Over the past four decades, Commentary has been written for a major radio station, a major metropolitan daily, community newspapers, as a guest columnist for a metropolitan business newspaper, and currently online for an American news publication. State.

Whatever the means of communication, I have tried to respect the standards of what I call Genuine advocacy journalismwhich is covered in detail in my award-winning book, Shaping Public Opinion: How to Practice Real Advocacy Journalism(2021).

What is the difference between advocacy journalism, as it is too often practiced today, and Real Advocacy journalism which is described and advanced in the book?

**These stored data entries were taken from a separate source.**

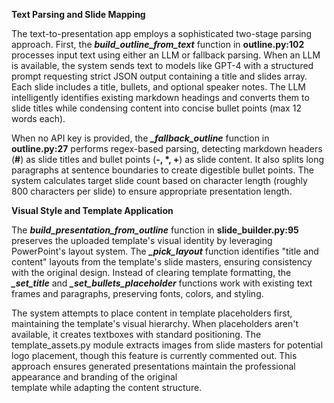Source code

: **Text Parsing and Slide Mapping**

The text-to-presentation app employs a sophisticated two-stage parsing approach. First, the ***build\_outline\_from\_text*** function in **outline.py:102** processes input text using either an LLM or fallback parsing. When an LLM is available, the system sends text to models like GPT-4 with a structured prompt requesting strict JSON output containing a title and slides array. Each slide includes a title, bullets, and optional speaker notes. The LLM intelligently identifies existing markdown headings and converts them to slide titles while condensing content into concise bullet points (max 12 words each).

  When no API key is provided, the ***\_fallback\_outline*** function in **outline.py:27** performs regex-based parsing, detecting markdown headers (**\#**) as slide titles and bullet points (**\-, \*, \+**) as slide content. It also splits long paragraphs at sentence boundaries to create digestible bullet points. The system calculates target slide count based on character length (roughly 800 characters per slide) to ensure appropriate presentation length.

  **Visual Style and Template Application**

  The ***build\_presentation\_from\_outline*** function in **slide\_builder.py:95** preserves the uploaded template's visual identity by leveraging PowerPoint's layout system. The ***\_pick\_layout*** function identifies "title and content" layouts from the template's slide masters, ensuring consistency with the original design. Instead of clearing template formatting, the ***\_set\_title*** and ***\_set\_bullets\_placeholder*** functions work with existing text frames and paragraphs, preserving fonts, colors, and styling.

  The system attempts to place content in template placeholders first, maintaining the template's visual hierarchy. When placeholders aren't available, it creates textboxes with standard positioning. The template\_assets.py module extracts images from slide masters for potential logo placement, though this feature is currently commented out. This approach ensures generated presentations maintain the professional appearance and branding of the original  
  template while adapting the content structure.  
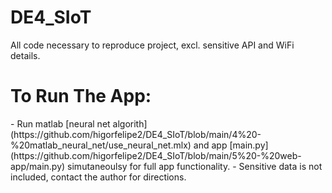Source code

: # DE4_SIoT
All code necessary to reproduce project, excl. sensitive API and WiFi details. 

<h1>To Run The App:</h3>
 - Run matlab [neural net algorith](https://github.com/higorfelipe2/DE4_SIoT/blob/main/4%20-%20matlab_neural_net/use_neural_net.mlx)
 and app [main.py](https://github.com/higorfelipe2/DE4_SIoT/blob/main/5%20-%20web-app/main.py) simutaneoulsy for full app functionality.
 - Sensitive data is not included, contact the author for directions.
 
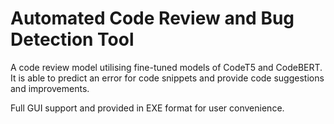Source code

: # Automated Code Review and Bug Detection Tool

A code review model utilising fine-tuned models of CodeT5 and CodeBERT. It is able to predict an error for code snippets and provide code suggestions and improvements.

Full GUI support and provided in EXE format for user convenience.
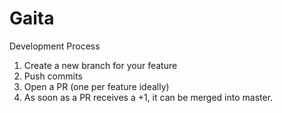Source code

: # Gaita

Development Process 
1) Create a new branch for your feature 
2) Push commits
3) Open a PR (one per feature ideally)
4) As soon as a PR receives a +1, it can be merged into master.
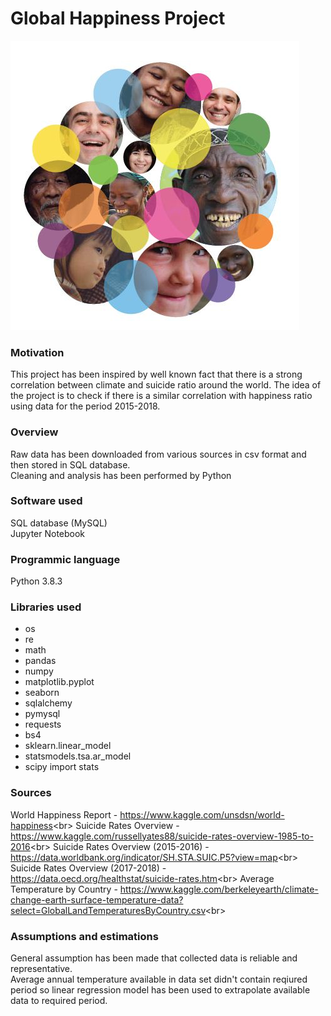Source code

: # Global Happiness Project
![image](./img/image.jpg)

### Motivation
This project has been inspired by well known fact that there is a strong correlation between climate and suicide ratio around the world. The idea of the project is to check if there is 
a similar correlation with happiness ratio using data for the period 2015-2018.

### Overview
Raw data has been downloaded from various sources in csv format and then stored in SQL database.\
Cleaning and analysis has been performed by Python

### Software used
SQL database (MySQL)\
Jupyter Notebook

### Programmic language
Python 3.8.3

### Libraries used
- os
- re
- math
- pandas
- numpy
- matplotlib.pyplot
- seaborn
- sqlalchemy
- pymysql
- requests
- bs4
- sklearn.linear_model
- statsmodels.tsa.ar_model
- scipy import stats

### Sources
World Happiness Report - https://www.kaggle.com/unsdsn/world-happiness<br\>
Suicide Rates Overview - https://www.kaggle.com/russellyates88/suicide-rates-overview-1985-to-2016<br\>
Suicide Rates Overview (2015-2016) - https://data.worldbank.org/indicator/SH.STA.SUIC.P5?view=map<br\>
Suicide Rates Overview (2017-2018) - https://data.oecd.org/healthstat/suicide-rates.htm<br\>
Average Temperature by Country - https://www.kaggle.com/berkeleyearth/climate-change-earth-surface-temperature-data?select=GlobalLandTemperaturesByCountry.csv<br\>

### Assumptions and estimations
General assumption has been made that collected data is reliable and representative.\
Average annual temperature available in data set didn't contain reqiured period so linear regression model has been used to extrapolate available data to required period.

Much of the advocacy journalism practiced today is partisan, biased, and often blurs the lines between truth and lies, fact and fiction, and often portrays fake news as real news. The purpose and objectives of such advocacy journalism is propaganda aimed at gaining public support for the interests and agenda of a few, a special interest group or a small constituency rather than for the good of the majority.

Complex local, regional, national and global issues are often covered and treated with biased and simplistic categorization. This happens all too frequently when the public is asked to form an opinion or support an action.

A constant barrage of simplistic, distorted, biased, misleading, and unfactual treatments can only do a disservice to an addicted, hopeful, misinformed, and trusting public.

In my writings, I have tried to stick to the facts, to analyze them, to put an event, a situation or a problem into perspective to promote a better understanding and to give an orientation to form an opinion or pursue an action.

We all live and function in an orbit of influence.

I hope that by sharing my attempts to improve understanding of the issues that affect us all, you will be informed, enlightened, inspired, and reaffirmed and resolved that: The wise use of our words can inform and provoke actions that improve lives , communities , and thus advance a more civilized and better society.